Jakarta, IDN Times - Menteri Energi dan Sumber Daya Mineral (ESDM) Bahlil Lahadalia menjelaskan alasan sektor hulu minyak dan gas bumi (migas) mendapat perlakuan khusus dalam kebijakan devisa hasil ekspor (DHE).
Bahlil mengatakan investasi di sektor hulu migas membutuhkan biaya eksplorasi yang besar dengan tingkat risiko yang tinggi. Selain itu, pembiayaan proyek migas juga banyak berasal dari pinjaman luar negeri.
Karena itu, pemerintah tidak mewajibkan seluruh DHE migas ditempatkan di dalam negeri seperti sektor lainnya. Menurut dia, porsi DHE yang ditempatkan di dalam negeri hanya 30 persen, sementara sisanya tetap bisa digunakan perusahaan.

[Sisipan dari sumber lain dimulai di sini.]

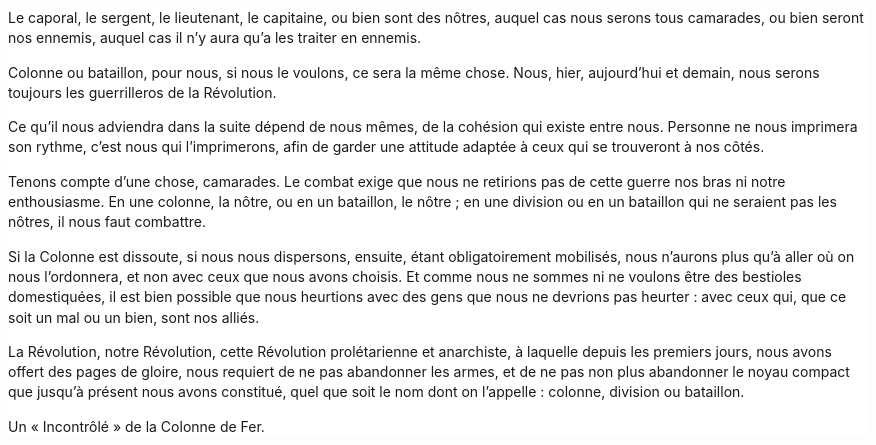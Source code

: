 Le caporal, le sergent, le lieutenant, le capitaine, ou bien sont des nôtres, auquel cas nous serons tous camarades, ou bien seront nos ennemis, auquel cas il n’y aura qu’a les traiter en ennemis.

Colonne ou bataillon, pour nous, si nous le voulons, ce sera la même chose. Nous, hier, aujourd’hui et demain, nous serons toujours les guerrilleros de la Révolution.

Ce qu’il nous adviendra dans la suite dépend de nous mêmes, de la cohésion qui existe entre nous. Personne ne nous imprimera son rythme, c’est nous qui l’imprimerons, afin de garder une attitude adaptée à ceux qui se trouveront à nos côtés.

Tenons compte d’une chose, camarades. Le combat exige que nous ne retirions pas de cette guerre nos bras ni notre enthousiasme. En une colonne, la nôtre, ou en un bataillon, le nôtre ; en une division ou en un bataillon qui ne seraient pas les nôtres, il nous faut combattre.

Si la Colonne est dissoute, si nous nous dispersons, ensuite, étant obligatoirement mobilisés, nous n’aurons plus qu’à aller où on nous l’ordonnera, et non avec ceux que nous avons choisis. Et comme nous ne sommes ni ne voulons être des bestioles domestiquées, il est bien possible que nous heurtions avec des gens que nous ne devrions pas heurter : avec ceux qui, que ce soit un mal ou un bien, sont nos alliés.

La Révolution, notre Révolution, cette Révolution prolétarienne et anarchiste, à laquelle depuis les premiers jours, nous avons offert des pages de gloire, nous requiert de ne pas abandonner les armes, et de ne pas non plus abandonner le noyau compact que jusqu’à présent nous avons constitué, quel que soit le nom dont on l’appelle : colonne, division ou bataillon.

Un « Incontrôlé » de la Colonne de Fer.
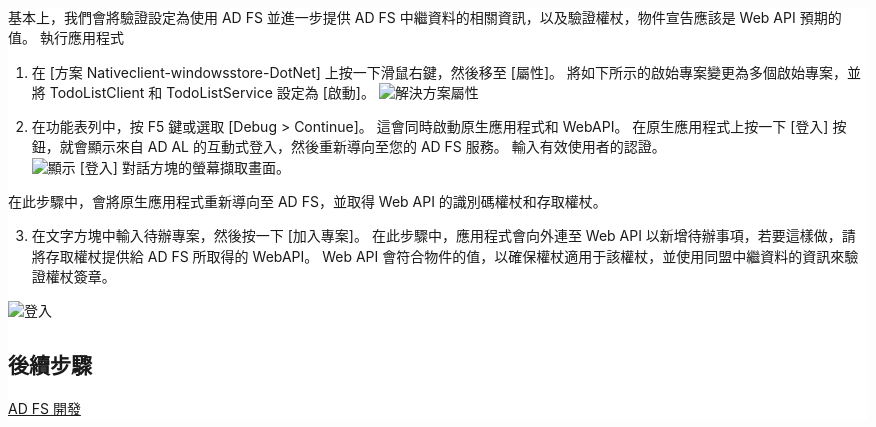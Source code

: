 基本上，我們會將驗證設定為使用 AD FS 並進一步提供 AD FS 中繼資料的相關資訊，以及驗證權杖，物件宣告應該是 Web API 預期的值。
執行應用程式

1. 在 [方案 Nativeclient-windowsstore-DotNet] 上按一下滑鼠右鍵，然後移至 [屬性]。 將如下所示的啟始專案變更為多個啟始專案，並將 TodoListClient 和 TodoListService 設定為 [啟動]。
![解決方案屬性](media/native-client-with-ad-fs-2016/solutionproperties.png)

2.  在功能表列中，按 F5 鍵或選取 [Debug > Continue]。 這會同時啟動原生應用程式和 WebAPI。 在原生應用程式上按一下 [登入] 按鈕，就會顯示來自 AD AL 的互動式登入，然後重新導向至您的 AD FS 服務。 輸入有效使用者的認證。
![顯示 [登入] 對話方塊的螢幕擷取畫面。](media/native-client-with-ad-fs-2016/sign-in.png)

在此步驟中，會將原生應用程式重新導向至 AD FS，並取得 Web API 的識別碼權杖和存取權杖。

3. 在文字方塊中輸入待辦專案，然後按一下 [加入專案]。 在此步驟中，應用程式會向外連至 Web API 以新增待辦事項，若要這樣做，請將存取權杖提供給 AD FS 所取得的 WebAPI。 Web API 會符合物件的值，以確保權杖適用于該權杖，並使用同盟中繼資料的資訊來驗證權杖簽章。

![登入](media/native-client-with-ad-fs-2016/clienttodoadd.png)

## <a name="next-steps"></a>後續步驟
[AD FS 開發](../../ad-fs/AD-FS-Development.md)
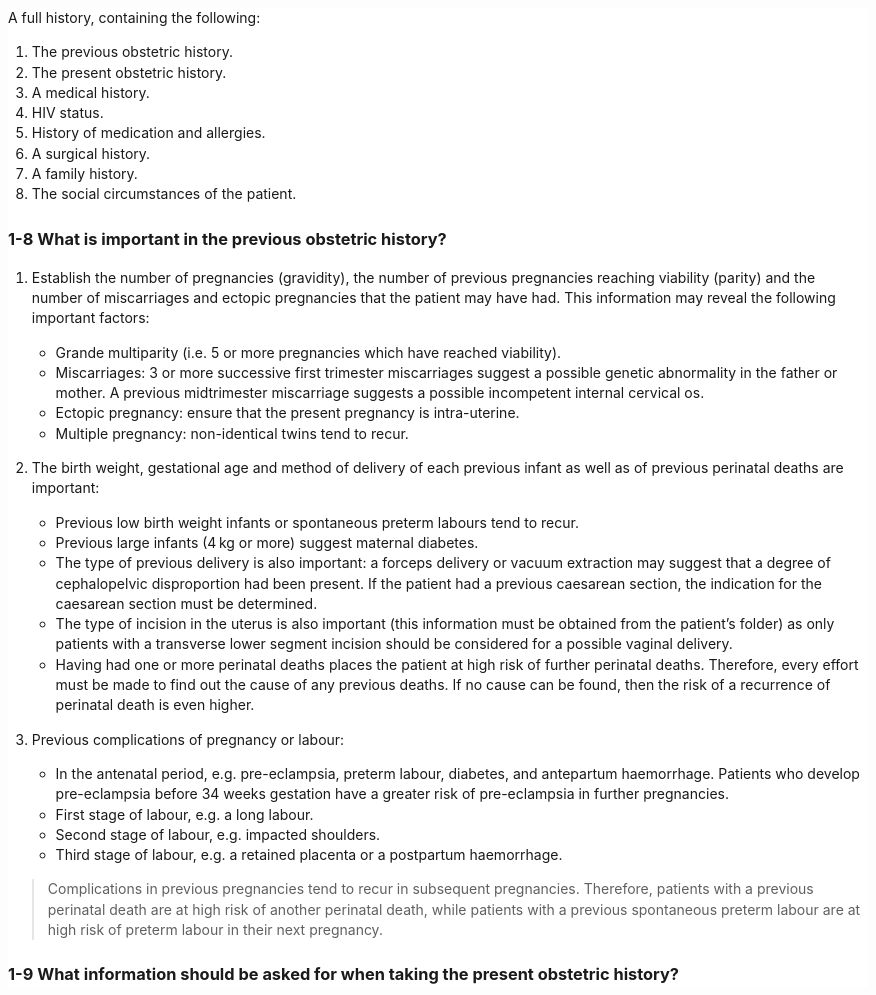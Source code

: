 A full history, containing the following:

1.	The previous obstetric history.
2.	The present obstetric history.
3.	A medical history.
4.	HIV status.
5.	History of medication and allergies.
6.	A surgical history.
7.	A family history.
8.	The social circumstances of the patient.

### 1-8 What is important in the previous obstetric history?

1.	Establish the number of pregnancies (gravidity), the number of previous pregnancies reaching viability (parity) and the number of miscarriages and ectopic pregnancies that the patient may have had. This information may reveal the following important factors:

	*	Grande multiparity (i.e. 5 or more pregnancies which have reached viability).
	*	Miscarriages: 3 or more successive first trimester miscarriages suggest a possible genetic abnormality in the father or mother. A previous midtrimester miscarriage suggests a possible incompetent internal cervical os.
	*	Ectopic pregnancy: ensure that the present pregnancy is intra-uterine.
	*	Multiple pregnancy: non-identical twins tend to recur.

2.	The birth weight, gestational age and method of delivery of each previous infant as well as of previous perinatal deaths are important:
	*	Previous low birth weight infants or spontaneous preterm labours tend to recur.
	*	Previous large infants (4 kg or more) suggest maternal diabetes.
	*	The type of previous delivery is also important: a forceps delivery or vacuum extraction may suggest that a degree of cephalopelvic disproportion had been present. If the patient had a previous caesarean section, the indication for the caesarean section must be determined.
	*	The type of incision in the uterus is also important (this information must be obtained from the patient’s folder) as only patients with a transverse lower segment incision should be considered for a possible vaginal delivery.
	*	Having had one or more perinatal deaths places the patient at high risk of further perinatal deaths. Therefore, every effort must be made to find out the cause of any previous deaths. If no cause can be found, then the risk of a recurrence of perinatal death is even higher.
3. Previous complications of pregnancy or labour:
	*	In the antenatal period, e.g. pre-eclampsia, preterm labour, diabetes, and antepartum haemorrhage. Patients who develop pre-eclampsia before 34 weeks gestation have a greater risk of pre-eclampsia in further pregnancies.
	*	First stage of labour, e.g. a long labour.
	*	Second stage of labour, e.g. impacted shoulders.
	*	Third stage of labour, e.g. a retained placenta or a postpartum haemorrhage.

> Complications in previous pregnancies tend to recur in subsequent pregnancies. Therefore, patients with a previous perinatal death are at high risk of another perinatal death, while patients with a previous spontaneous preterm labour are at high risk of preterm labour in their next pregnancy.

### 1-9 What information should be asked for when taking the present obstetric history?
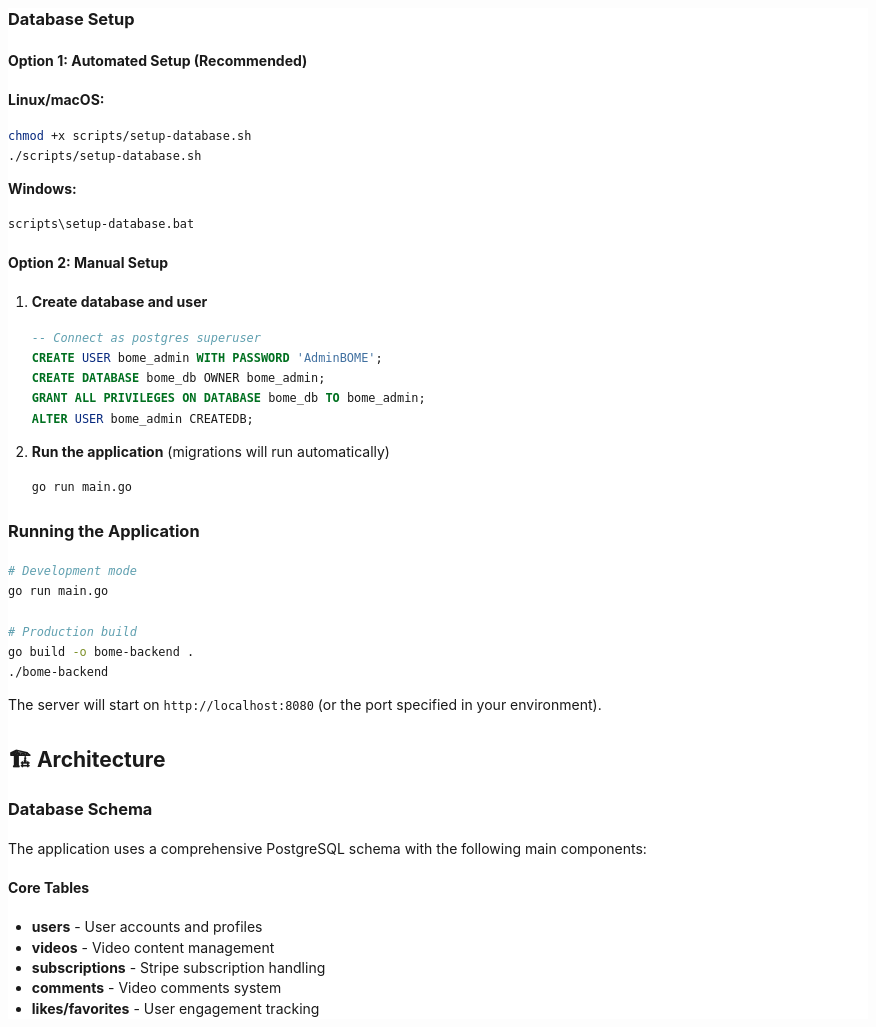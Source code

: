 ### Database Setup

#### Option 1: Automated Setup (Recommended)

**Linux/macOS:**
```bash
chmod +x scripts/setup-database.sh
./scripts/setup-database.sh
```

**Windows:**
```cmd
scripts\setup-database.bat
```

#### Option 2: Manual Setup

1. **Create database and user**
   ```sql
   -- Connect as postgres superuser
   CREATE USER bome_admin WITH PASSWORD 'AdminBOME';
   CREATE DATABASE bome_db OWNER bome_admin;
   GRANT ALL PRIVILEGES ON DATABASE bome_db TO bome_admin;
   ALTER USER bome_admin CREATEDB;
   ```

2. **Run the application** (migrations will run automatically)
   ```bash
   go run main.go
   ```

### Running the Application

```bash
# Development mode
go run main.go

# Production build
go build -o bome-backend .
./bome-backend
```

The server will start on `http://localhost:8080` (or the port specified in your environment).

## 🏗️ Architecture

### Database Schema

The application uses a comprehensive PostgreSQL schema with the following main components:

#### Core Tables
- **users** - User accounts and profiles
- **videos** - Video content management
- **subscriptions** - Stripe subscription handling
- **comments** - Video comments system
- **likes/favorites** - User engagement tracking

"Investasi di sektor hulu migas itu membutuhkan biaya eksplorasi yang tidak sedikit, itu cukup besar dengan risiko yang sangat besar sekali. Karena investasinya lebih banyak meminjam uang dari luar negeri, maka DHE-nya pun kita tidak mempergunakan yang diminta 100 persen untuk harus ke dalam negeri," katanya di ICE BSD, Jakarta, Rabu (20/5/2026).